● Task goal: Among the entries below, find the lines with the word "methods" and copy them.
[Raw data Boundary: Start]
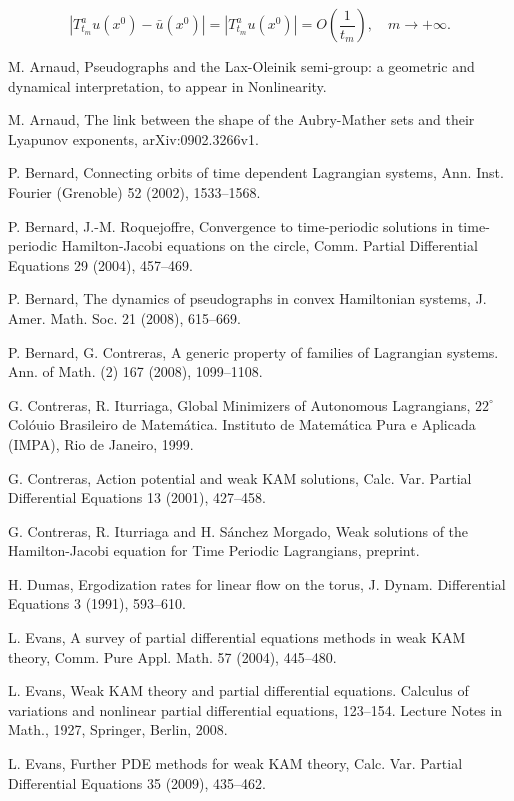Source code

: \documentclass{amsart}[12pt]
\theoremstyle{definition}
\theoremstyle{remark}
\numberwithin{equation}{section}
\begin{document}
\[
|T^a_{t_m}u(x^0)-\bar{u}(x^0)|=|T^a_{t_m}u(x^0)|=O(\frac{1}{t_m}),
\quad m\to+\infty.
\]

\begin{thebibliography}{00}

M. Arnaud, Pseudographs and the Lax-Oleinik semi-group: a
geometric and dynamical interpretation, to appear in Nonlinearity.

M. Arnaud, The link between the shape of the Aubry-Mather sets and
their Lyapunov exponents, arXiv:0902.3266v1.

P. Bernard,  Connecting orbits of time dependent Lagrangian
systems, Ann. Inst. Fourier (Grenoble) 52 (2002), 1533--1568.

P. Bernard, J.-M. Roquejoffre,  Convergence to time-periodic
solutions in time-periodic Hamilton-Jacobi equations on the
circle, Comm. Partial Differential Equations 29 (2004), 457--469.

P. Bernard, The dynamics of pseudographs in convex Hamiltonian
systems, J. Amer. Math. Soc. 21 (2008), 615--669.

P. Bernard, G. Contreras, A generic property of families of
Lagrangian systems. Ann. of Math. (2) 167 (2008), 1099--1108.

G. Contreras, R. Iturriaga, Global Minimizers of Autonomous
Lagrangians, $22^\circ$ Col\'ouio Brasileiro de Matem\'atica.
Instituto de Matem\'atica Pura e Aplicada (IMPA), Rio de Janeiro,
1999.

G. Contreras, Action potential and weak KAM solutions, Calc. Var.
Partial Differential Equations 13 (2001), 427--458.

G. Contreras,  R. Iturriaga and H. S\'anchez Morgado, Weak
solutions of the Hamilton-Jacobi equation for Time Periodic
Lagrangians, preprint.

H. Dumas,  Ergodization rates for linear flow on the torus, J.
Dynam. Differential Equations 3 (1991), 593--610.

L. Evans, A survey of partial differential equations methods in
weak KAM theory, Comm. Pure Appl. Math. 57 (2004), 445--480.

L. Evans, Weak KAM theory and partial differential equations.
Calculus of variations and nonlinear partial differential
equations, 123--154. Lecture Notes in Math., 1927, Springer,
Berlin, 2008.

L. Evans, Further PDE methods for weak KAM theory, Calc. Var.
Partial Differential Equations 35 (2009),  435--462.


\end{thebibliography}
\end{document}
[Raw data Boundary: End]
[Raw data Boundary: Start]
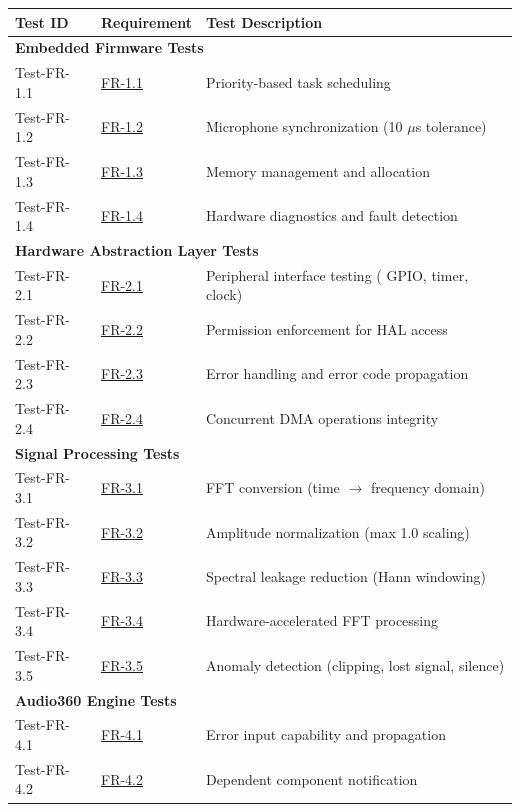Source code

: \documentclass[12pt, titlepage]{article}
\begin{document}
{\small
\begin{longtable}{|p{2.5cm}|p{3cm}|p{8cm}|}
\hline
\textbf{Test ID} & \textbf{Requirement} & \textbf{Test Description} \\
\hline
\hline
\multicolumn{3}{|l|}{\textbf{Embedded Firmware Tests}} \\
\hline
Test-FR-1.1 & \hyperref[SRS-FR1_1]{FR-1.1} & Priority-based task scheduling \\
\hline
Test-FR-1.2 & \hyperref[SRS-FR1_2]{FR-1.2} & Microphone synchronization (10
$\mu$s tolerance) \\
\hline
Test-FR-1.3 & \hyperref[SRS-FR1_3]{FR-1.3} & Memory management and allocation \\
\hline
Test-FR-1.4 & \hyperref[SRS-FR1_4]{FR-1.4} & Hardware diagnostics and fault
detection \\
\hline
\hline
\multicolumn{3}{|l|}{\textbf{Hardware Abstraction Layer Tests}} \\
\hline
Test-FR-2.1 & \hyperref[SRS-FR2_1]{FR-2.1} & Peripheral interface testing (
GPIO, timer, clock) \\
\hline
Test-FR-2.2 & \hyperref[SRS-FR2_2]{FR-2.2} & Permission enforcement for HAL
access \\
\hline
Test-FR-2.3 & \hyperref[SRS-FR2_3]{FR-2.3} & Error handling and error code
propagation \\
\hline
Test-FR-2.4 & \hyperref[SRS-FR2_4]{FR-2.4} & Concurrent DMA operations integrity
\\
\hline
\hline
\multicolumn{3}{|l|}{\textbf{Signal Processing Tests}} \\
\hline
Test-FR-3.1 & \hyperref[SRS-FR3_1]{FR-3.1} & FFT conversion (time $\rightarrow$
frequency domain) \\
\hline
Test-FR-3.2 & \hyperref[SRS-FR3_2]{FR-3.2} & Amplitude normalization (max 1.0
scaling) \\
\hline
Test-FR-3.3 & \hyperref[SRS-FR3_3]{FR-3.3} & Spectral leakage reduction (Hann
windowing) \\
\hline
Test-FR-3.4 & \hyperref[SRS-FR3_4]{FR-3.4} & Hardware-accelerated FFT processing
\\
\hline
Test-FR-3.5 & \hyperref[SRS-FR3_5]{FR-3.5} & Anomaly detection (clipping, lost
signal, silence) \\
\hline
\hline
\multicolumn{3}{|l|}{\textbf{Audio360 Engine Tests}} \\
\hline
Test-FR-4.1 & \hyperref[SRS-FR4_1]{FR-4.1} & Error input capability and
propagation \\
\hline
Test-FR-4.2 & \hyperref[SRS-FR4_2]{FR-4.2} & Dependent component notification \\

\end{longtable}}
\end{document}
[Raw data Boundary: End]
● Exercise answer:
L. Evans, A survey of partial differential equations methods in
L. Evans, Further PDE methods for weak KAM theory, Calc. Var.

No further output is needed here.